After initially being skeptical, the Children’s Oncology Camping Association International, which runs 100 camps worldwide serving 20,000 kids, is onboard with the idea of the Chicago urban camp concept. The association also plans to duplicate the Chicago model in other markets, including New York, Los Angeles, London and Atlanta.
Volunteers, events galore
For the first camp this summer, Blanchard, Segesta and their team are looking to welcome 32 children, ages 8 to 16, recommended by the nine area hospitals they are working with.
There will be no charge to the kids, and all of the people working on the camp as counselors and other staff members are volunteers.
Bill Cartwright, former Bulls player and coach, has signed on to be one of the group’s special ambassadors to help raise funds for what already is shaping up to provide the children with a wonderful five-day experience.
“Metropolitan Limousine and others are helping us to ferry the kids around,” Blanchard said. “Opening day will be at Bo Jackson’s Dome, and he’ll be there to meet kids and spend time with them. Nike is going to build an obstacle course there. For the kids unable to do that, we’ll have arts and crafts set up.
“The Ritz will be our home base,” Blanchard said.
Segesta said the hotel is clearing out an entire floor for the kids rooms, “for the bunk beds. And we’ll have sleeping bags for them to sleep in, just like at camp. . . . There also will be a medical room on the floor, just in case that’s needed.”
The hotel’s large Pearson Room will be donated for use as the camp’s main “gathering room,” where certain meals will be served and arts and crafts and other camp programs will be staged, Segesta said.

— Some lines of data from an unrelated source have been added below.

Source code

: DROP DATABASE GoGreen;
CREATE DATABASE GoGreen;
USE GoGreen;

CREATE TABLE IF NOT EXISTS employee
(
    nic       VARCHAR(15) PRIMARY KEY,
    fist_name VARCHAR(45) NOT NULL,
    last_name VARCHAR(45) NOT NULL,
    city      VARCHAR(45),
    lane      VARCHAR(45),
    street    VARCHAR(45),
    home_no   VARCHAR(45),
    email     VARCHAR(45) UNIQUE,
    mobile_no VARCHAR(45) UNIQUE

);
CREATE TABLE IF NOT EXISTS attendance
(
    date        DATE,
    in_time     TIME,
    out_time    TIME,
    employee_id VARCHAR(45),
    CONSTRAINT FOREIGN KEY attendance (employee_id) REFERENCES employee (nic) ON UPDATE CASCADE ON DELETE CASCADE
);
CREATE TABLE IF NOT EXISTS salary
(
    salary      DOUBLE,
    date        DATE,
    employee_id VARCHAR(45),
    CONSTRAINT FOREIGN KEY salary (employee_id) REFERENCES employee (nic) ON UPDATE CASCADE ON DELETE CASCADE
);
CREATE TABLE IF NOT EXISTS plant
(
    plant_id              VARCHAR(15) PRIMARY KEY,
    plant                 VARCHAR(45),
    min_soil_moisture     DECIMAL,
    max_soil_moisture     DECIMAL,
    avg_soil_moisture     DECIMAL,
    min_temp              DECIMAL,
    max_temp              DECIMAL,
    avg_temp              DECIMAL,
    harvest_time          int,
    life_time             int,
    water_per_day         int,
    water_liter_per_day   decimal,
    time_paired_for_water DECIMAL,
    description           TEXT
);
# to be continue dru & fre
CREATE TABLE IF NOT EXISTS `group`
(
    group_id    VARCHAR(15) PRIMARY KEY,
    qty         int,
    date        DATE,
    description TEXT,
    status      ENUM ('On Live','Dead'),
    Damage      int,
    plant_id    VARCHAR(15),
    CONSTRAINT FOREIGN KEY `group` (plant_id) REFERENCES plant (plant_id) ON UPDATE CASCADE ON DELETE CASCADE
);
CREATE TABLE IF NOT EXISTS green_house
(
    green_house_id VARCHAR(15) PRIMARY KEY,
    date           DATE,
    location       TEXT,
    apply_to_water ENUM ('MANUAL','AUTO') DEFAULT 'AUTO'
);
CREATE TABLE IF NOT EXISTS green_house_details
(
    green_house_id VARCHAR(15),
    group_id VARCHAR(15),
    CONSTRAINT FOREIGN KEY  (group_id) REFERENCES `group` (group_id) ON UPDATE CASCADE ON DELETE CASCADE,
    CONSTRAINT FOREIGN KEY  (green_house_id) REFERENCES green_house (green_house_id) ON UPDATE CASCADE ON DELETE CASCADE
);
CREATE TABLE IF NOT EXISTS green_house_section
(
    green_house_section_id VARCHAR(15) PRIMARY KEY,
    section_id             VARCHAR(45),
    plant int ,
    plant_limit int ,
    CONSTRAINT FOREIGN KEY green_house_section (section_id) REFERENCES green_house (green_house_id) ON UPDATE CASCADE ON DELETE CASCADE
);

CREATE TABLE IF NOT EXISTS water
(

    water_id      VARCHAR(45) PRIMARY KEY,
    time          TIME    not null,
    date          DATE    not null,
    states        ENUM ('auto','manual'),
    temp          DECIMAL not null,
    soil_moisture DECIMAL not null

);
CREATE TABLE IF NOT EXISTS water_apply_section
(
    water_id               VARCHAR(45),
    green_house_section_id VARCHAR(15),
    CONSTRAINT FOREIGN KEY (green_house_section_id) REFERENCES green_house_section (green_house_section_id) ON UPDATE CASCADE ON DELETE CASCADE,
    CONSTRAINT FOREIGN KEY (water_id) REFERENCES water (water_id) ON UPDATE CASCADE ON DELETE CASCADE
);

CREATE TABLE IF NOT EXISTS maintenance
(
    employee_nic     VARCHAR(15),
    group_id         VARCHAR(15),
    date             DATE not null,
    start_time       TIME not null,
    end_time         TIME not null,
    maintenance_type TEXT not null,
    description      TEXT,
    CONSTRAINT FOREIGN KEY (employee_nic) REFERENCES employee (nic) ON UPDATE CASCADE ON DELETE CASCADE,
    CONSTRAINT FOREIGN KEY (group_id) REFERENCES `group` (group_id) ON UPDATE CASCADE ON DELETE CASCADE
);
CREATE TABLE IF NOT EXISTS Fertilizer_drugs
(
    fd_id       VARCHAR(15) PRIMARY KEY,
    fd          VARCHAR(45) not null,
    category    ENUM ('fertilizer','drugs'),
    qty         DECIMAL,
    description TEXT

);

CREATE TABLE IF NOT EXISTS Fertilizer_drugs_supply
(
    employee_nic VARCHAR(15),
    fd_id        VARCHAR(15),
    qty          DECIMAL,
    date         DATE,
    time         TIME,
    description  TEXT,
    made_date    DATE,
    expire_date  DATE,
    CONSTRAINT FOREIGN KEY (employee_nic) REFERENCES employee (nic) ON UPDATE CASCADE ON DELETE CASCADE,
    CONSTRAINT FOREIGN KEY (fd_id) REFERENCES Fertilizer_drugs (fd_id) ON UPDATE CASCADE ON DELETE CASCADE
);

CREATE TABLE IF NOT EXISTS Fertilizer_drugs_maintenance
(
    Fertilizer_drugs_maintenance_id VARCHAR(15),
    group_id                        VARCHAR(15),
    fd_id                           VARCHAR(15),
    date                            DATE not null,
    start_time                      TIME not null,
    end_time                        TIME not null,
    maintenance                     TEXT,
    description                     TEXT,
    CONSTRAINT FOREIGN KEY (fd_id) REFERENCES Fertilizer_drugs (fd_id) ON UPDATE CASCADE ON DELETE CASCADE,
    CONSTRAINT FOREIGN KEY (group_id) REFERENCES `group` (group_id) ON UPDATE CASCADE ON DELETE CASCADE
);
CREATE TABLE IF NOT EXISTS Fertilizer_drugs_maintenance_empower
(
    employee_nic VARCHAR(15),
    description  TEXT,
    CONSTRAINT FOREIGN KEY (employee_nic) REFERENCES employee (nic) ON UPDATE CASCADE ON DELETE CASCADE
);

Among various programs planned are a pool party and movie night at the Ritz, the use of the Evanston Golf Club (when it’s closed on a Monday), so the kids can use the pool there and participate in a scavenger hunt. There will be cookouts, campfires, skits, plus “camp songs and dances that we always associate with the camping experience,” Blanchard said.
On the Wednesday of the camp program, there will be a Chicago River cruise coordinated to the city’s fireworks display, plus a visit to the Chicago Children’s Museum.
“We want to make every meal an experience,” Segesta said. To that end, there will be guacamole-teaching classes at Mercadito and pizza tossing at Home Slice Pizza.
There will be a Spanish interpreter involved with the camp, as Blanchard stressed, “We don’t want any kid to feel isolated. . . . This is all about being totally inclusive.”
For Segesta, a heartfelt part of this experience for him and his wife, Robin, has been the fact “so many of our Ritz staff members have become so excited about these kids coming to our hotel for summer camp. Quite a few have offered to not only volunteer their time, but several have also offered to come do this on vacation days. That’s just a sense of how important this program is to us.”